* [Listed records]:
--

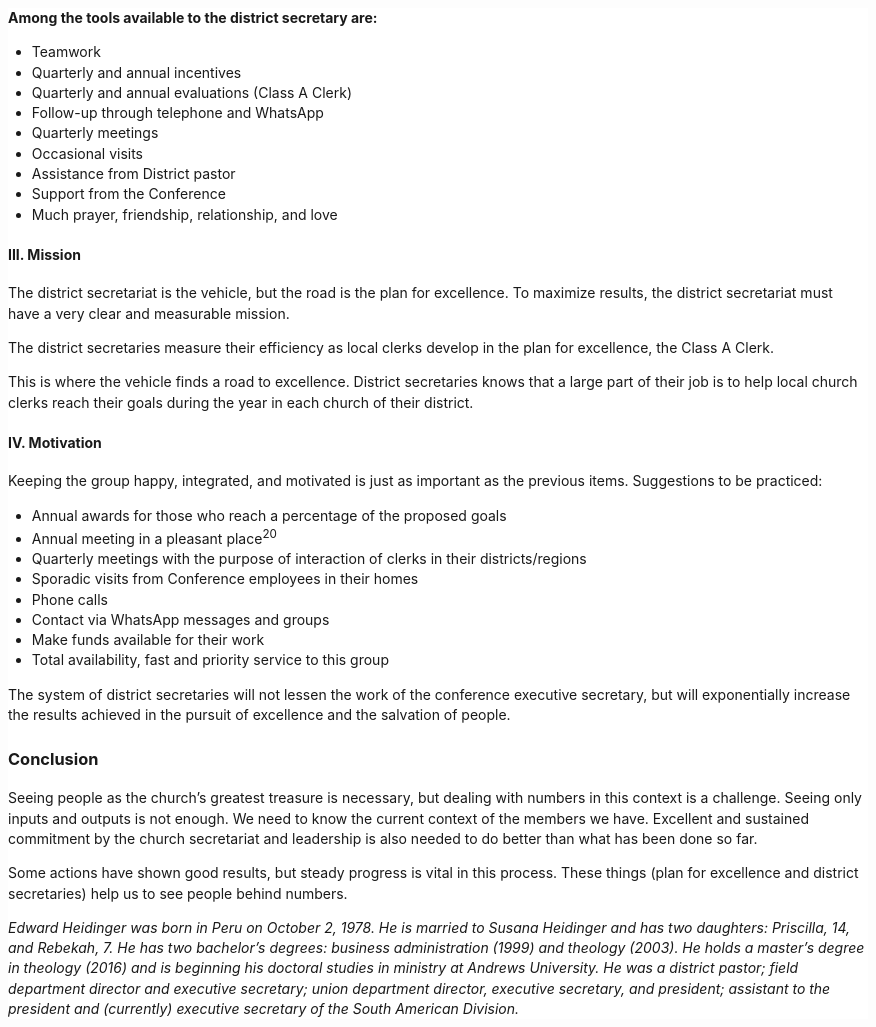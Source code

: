 **Among the tools available to the district secretary are:**

- Teamwork
- Quarterly and annual incentives
- Quarterly and annual evaluations (Class A Clerk)
- Follow-up through telephone and WhatsApp
- Quarterly meetings
- Occasional visits
- Assistance from District pastor
- Support from the Conference
- Much prayer, friendship, relationship, and love

#### III. Mission

The district secretariat is the vehicle, but the road is the plan for excellence. To maximize results, the district secretariat must have a very clear and measurable mission.

The district secretaries measure their efficiency as local clerks develop in the plan for excellence, the Class A Clerk.

This is where the vehicle finds a road to excellence. District secretaries knows that a large part of their job is to help local church clerks reach their goals during the year in each church of their district.

#### IV. Motivation

Keeping the group happy, integrated, and motivated is just as important as the previous items. Suggestions to be practiced:

- Annual awards for those who reach a percentage of the proposed goals
- Annual meeting in a pleasant place<sup>20</sup>
- Quarterly meetings with the purpose of interaction of clerks in their districts/regions
- Sporadic visits from Conference employees in their homes
- Phone calls
- Contact via WhatsApp messages and groups
- Make funds available for their work
- Total availability, fast and priority service to this group

The system of district secretaries will not lessen the work of the conference executive secretary, but will exponentially increase the results achieved in the pursuit of excellence and the salvation of people.

### Conclusion

Seeing people as the church’s greatest treasure is necessary, but dealing with numbers in this context is a challenge. Seeing only inputs and outputs is not enough. We need to know the current context of the members we have. Excellent and sustained commitment by the church secretariat and leadership is also needed to do better than what has been done so far.

Some actions have shown good results, but steady progress is vital in this process. These things (plan for excellence and district secretaries) help us to see people behind numbers.

_Edward Heidinger was born in Peru on October 2, 1978. He is married to Susana Heidinger and has two daughters: Priscilla, 14, and Rebekah, 7. He has two bachelor’s degrees: business administration (1999) and theology (2003). He holds a master’s degree in theology (2016) and is beginning his doctoral studies in ministry at Andrews University. He was a district pastor; field department director and executive secretary; union department director, executive secretary, and president; assistant to the president and (currently) executive secretary of the South American Division._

--

State how many lines of the data include the word "reach", with nothing else.

* [Task response]:
2